Fears massive sand build-up could cause flooding
SUNSHINE Coast Council is closely monitoring a massive sand build-up in the Maroochy River, amid concerns it could trigger serious flooding after heavy rains.
An action plan is being compiled after a recent inspection of the area by senior council staff and councillors.
Their concerns are shared by local residents, including Mudjimba's Anne Elliot, who has seen several major floods in the area and fears a catastrophe if the sandbanks are not dredged soon.
Local councillor Jason O'Pray said the growing volume of sand was a concern, but had not reached crisis point.
"It's high, but it's not at danger levels yet," he said.
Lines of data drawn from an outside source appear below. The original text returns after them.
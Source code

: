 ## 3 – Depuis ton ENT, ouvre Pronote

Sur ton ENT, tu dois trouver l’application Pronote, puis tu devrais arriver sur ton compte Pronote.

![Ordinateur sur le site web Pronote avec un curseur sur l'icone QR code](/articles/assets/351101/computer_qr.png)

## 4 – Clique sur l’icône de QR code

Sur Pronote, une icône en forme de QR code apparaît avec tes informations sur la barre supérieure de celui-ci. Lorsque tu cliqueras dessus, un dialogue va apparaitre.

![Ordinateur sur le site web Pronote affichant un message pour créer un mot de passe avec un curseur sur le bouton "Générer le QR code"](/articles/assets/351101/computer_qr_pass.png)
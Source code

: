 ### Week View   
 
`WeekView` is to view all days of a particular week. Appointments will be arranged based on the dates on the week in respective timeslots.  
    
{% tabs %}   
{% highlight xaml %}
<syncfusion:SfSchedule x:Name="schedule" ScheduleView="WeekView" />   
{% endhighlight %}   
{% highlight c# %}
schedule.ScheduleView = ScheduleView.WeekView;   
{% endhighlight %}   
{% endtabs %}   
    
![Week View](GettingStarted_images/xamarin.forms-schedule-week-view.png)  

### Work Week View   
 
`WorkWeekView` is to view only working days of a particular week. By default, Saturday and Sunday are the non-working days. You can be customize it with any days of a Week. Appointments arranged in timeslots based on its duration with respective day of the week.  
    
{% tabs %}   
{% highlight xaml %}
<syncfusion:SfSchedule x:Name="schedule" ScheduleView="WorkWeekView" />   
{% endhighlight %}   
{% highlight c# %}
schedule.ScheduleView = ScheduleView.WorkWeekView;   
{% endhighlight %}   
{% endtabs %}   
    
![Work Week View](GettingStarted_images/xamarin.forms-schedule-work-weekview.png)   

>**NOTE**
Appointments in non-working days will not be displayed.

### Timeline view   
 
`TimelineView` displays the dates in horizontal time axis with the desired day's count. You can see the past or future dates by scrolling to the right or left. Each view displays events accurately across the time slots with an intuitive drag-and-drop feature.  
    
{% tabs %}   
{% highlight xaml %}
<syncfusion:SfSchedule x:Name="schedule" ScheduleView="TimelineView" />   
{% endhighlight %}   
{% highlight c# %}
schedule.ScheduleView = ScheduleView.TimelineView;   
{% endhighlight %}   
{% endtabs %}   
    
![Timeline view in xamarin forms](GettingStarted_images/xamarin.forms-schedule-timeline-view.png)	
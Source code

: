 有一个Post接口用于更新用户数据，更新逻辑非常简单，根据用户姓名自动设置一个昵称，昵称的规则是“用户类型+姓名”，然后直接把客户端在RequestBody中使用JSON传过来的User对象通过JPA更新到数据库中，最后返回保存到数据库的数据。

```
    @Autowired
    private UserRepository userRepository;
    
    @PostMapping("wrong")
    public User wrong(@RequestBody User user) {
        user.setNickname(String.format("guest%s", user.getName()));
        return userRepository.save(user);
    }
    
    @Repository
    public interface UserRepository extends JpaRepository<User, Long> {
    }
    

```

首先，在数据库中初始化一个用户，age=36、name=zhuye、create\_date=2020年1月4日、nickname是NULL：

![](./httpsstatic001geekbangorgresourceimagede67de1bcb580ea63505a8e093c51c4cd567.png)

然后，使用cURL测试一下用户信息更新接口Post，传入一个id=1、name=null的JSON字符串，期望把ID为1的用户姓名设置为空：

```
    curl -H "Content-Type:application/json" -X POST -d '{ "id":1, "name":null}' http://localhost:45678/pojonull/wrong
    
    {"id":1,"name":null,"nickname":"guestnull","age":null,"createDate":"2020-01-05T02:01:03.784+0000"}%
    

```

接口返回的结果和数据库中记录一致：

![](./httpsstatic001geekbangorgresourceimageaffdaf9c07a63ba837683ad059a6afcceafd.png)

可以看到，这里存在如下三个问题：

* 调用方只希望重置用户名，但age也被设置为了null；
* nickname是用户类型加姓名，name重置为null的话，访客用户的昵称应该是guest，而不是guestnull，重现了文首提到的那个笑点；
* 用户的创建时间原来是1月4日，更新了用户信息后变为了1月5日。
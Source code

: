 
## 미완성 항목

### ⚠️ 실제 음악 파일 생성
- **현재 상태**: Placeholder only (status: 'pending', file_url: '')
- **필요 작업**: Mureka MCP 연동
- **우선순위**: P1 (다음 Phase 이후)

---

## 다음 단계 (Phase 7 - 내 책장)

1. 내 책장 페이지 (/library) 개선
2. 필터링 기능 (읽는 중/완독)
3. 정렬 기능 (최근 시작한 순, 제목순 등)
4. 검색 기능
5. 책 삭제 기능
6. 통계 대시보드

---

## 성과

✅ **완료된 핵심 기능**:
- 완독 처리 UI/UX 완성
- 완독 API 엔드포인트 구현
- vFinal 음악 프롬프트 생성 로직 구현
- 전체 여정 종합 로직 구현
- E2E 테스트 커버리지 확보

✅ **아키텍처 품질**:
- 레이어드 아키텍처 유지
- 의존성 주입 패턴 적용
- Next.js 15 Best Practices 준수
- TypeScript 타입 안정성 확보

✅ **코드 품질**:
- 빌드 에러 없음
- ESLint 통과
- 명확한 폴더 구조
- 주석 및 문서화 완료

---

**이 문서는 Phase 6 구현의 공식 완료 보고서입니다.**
"If it gets to danger levels and is a risk, we will be all over it in a flash.
"If we get a big wet right now, it's more than likely in a safe order, but you never know."
The inspection, which included mayor Mark Jamieson, had revealed the extent of the problem, he said.
"We went out on an outgoing tide and it was blatantly obvious how much sand is in the river - it's massive.
"That sand in the middle of Maroochy River is the size of Cotton Tree as a suburb."
Mrs Elliot, who remembers previous floods lapping the front of her home in Nojoor Rd, on the north side of the river, said the sandbanks would prevent water quickly escaping to the sea, resulting in overflow through Maroochydore, Twin Waters and Mudjimba.
"Across from Nojoor Rd to the other side of the river, there's a very solid sand bank, and that's not normal," she said.
Council had dredged the river in previous years but it hadn't been carried out for some time.
With her insurance premiums increasing $132 to cover flooding and council rates to rise 5%, she said some of the money should be allocated for dredging.
Mark Planck, of Swan Boat Hire, said he had definitely noticed sand build-up, which meant boaties struggled to navigate the river at low tide.
"Big floods every 10 years seem to flush it out, but we haven't had one for quite a few years, so we're probably overdue for one," Mr Planck said.
"It's been building up for a fair while, but I don't think it's at dangerous or critical levels."